[Opening Records to use section]
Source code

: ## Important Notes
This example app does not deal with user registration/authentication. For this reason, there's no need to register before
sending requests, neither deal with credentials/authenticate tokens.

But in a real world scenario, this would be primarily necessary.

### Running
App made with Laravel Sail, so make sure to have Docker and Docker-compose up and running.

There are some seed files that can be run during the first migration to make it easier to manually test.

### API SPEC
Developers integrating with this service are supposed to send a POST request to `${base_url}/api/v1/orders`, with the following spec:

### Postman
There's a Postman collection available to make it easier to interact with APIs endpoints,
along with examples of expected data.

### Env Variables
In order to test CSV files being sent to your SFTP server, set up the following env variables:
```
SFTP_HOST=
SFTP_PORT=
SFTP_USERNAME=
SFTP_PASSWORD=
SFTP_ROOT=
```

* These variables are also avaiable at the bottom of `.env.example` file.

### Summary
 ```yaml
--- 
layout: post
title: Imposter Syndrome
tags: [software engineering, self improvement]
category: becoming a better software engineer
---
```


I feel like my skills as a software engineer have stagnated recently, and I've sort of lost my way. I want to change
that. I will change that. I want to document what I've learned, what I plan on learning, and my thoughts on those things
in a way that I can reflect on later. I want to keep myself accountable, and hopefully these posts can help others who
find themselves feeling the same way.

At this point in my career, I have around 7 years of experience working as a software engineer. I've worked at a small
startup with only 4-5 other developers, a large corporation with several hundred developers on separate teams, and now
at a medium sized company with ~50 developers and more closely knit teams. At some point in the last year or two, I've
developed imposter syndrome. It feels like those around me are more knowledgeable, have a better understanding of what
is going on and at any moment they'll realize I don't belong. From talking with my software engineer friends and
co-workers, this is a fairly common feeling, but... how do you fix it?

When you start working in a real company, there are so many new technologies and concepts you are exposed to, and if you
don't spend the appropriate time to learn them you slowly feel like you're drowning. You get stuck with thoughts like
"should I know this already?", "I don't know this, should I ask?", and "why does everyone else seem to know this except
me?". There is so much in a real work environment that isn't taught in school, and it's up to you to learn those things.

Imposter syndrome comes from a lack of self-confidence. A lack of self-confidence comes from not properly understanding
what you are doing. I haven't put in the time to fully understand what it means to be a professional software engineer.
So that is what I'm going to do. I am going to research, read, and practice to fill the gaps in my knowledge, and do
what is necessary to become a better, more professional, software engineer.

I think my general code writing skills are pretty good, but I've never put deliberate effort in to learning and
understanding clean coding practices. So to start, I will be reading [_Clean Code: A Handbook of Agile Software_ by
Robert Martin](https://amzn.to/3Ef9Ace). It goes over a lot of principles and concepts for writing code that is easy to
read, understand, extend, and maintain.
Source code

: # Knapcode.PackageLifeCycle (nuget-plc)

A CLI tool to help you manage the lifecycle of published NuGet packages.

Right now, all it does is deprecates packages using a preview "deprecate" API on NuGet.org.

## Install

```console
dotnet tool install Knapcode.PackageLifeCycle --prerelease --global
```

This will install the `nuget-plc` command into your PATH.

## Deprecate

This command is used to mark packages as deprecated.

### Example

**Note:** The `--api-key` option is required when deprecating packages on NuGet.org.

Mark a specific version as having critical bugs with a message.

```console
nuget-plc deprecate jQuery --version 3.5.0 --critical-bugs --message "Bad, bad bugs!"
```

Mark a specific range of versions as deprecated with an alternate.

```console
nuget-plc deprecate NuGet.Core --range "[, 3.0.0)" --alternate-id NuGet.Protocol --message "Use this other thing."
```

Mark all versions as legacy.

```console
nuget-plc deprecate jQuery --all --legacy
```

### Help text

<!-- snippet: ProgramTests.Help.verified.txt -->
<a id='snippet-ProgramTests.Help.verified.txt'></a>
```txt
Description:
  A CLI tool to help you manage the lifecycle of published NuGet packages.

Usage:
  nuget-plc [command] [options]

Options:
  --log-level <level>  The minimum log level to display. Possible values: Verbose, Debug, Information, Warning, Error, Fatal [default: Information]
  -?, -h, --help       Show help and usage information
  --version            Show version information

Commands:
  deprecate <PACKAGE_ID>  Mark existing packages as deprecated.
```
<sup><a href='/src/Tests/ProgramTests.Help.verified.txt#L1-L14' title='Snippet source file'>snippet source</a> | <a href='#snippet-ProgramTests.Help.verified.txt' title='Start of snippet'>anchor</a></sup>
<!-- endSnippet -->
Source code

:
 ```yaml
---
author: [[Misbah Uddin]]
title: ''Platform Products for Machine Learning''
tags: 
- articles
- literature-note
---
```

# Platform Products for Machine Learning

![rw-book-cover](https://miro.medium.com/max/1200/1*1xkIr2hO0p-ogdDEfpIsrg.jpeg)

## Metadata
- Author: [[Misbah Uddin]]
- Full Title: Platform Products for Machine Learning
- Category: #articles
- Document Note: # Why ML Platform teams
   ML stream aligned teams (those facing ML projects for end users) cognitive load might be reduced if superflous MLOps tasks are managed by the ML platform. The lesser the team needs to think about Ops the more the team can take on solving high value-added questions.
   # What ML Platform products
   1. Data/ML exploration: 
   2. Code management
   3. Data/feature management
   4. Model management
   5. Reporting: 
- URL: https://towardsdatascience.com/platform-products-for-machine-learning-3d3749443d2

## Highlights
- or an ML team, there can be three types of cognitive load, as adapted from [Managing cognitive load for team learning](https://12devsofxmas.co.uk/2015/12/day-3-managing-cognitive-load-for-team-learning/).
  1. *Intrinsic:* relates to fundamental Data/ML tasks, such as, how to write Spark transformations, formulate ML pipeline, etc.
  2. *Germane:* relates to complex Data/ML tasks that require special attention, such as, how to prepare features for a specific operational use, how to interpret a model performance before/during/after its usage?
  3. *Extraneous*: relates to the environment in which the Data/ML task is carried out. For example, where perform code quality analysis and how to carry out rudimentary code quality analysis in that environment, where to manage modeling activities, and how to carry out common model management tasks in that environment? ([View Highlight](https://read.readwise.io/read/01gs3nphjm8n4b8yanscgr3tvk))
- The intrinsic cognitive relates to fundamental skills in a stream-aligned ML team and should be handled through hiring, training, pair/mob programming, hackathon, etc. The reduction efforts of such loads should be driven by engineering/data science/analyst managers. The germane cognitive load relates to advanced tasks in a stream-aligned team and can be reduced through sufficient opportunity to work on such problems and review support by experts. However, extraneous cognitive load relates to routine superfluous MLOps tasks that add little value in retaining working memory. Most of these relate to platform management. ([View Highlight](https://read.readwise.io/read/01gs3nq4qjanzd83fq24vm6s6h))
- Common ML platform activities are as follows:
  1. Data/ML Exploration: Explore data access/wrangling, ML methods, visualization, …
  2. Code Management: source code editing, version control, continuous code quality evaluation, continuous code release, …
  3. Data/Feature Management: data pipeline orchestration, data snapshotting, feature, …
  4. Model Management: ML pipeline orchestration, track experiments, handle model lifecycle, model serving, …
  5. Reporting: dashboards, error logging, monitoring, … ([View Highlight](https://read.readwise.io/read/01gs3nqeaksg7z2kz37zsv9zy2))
[Closing Records to use section]
[Opening Records to use section]
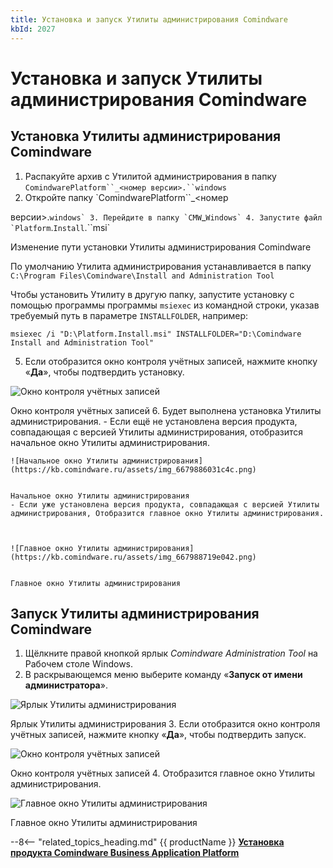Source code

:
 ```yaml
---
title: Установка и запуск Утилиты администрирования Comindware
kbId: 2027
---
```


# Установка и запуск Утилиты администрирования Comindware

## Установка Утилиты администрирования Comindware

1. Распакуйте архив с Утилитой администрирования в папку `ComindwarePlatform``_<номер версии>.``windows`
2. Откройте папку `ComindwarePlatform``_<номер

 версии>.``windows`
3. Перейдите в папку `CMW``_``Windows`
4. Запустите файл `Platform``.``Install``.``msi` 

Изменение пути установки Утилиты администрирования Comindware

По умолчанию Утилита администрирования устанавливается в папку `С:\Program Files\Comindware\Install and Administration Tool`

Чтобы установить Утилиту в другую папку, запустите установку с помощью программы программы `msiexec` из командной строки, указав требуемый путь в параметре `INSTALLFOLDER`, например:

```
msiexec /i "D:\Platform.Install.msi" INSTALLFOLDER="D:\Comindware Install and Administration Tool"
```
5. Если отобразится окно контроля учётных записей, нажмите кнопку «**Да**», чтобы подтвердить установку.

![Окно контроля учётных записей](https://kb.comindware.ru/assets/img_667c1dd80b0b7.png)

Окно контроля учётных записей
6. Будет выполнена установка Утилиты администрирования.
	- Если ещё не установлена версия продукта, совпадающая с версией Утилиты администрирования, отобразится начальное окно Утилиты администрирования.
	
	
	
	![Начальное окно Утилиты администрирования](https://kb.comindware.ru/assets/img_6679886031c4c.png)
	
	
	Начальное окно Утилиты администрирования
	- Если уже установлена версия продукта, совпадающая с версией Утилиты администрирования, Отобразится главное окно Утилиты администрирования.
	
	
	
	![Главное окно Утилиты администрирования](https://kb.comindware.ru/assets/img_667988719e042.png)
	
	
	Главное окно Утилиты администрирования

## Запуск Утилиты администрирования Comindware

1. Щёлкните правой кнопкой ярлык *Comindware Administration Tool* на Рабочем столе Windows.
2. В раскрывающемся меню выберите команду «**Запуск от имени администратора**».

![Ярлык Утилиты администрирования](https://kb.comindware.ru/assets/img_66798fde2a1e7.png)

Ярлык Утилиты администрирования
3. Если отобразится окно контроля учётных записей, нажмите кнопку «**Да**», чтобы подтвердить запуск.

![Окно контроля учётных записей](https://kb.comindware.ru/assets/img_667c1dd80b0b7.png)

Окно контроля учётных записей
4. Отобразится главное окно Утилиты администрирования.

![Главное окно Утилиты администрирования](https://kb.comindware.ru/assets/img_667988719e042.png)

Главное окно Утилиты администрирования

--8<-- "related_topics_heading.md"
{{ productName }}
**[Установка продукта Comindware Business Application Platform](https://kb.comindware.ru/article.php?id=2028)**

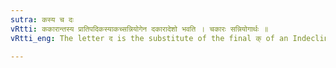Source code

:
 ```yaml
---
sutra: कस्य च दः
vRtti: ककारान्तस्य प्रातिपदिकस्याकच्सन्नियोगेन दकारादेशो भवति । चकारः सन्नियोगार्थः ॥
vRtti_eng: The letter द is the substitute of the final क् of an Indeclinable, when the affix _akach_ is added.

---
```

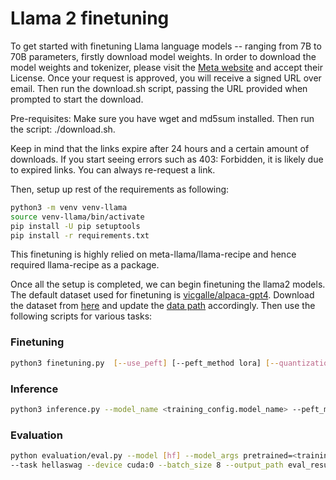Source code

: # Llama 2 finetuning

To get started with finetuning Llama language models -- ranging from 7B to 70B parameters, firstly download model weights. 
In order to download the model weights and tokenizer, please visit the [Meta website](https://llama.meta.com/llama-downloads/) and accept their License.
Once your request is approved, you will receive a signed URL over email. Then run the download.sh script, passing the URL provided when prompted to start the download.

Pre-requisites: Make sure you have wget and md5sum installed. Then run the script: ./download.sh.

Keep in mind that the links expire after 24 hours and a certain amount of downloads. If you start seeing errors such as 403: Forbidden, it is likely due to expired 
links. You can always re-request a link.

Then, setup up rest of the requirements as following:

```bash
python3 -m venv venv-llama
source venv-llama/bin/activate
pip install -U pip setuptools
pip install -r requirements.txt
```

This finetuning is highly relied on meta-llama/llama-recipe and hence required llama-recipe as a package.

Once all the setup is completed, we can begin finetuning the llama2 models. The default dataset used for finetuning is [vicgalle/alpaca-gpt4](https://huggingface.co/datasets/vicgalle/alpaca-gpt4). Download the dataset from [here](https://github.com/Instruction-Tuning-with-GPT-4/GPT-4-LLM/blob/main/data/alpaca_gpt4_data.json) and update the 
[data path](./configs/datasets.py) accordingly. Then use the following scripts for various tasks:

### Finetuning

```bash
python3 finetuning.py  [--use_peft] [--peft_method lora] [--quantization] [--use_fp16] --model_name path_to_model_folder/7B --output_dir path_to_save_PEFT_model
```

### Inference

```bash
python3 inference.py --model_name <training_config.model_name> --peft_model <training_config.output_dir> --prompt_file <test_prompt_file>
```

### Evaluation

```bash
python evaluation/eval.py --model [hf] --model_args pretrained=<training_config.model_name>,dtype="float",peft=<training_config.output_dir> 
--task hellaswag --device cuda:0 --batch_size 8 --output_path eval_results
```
[Closing Records to use section]
Which lines of the data above contain "specific"? Copy each one.

- _Result of the task_:
Mark a specific version as having critical bugs with a message.
Mark a specific range of versions as deprecated with an alternate.
  2. *Germane:* relates to complex Data/ML tasks that require special attention, such as, how to prepare features for a specific operational use, how to interpret a model performance before/during/after its usage?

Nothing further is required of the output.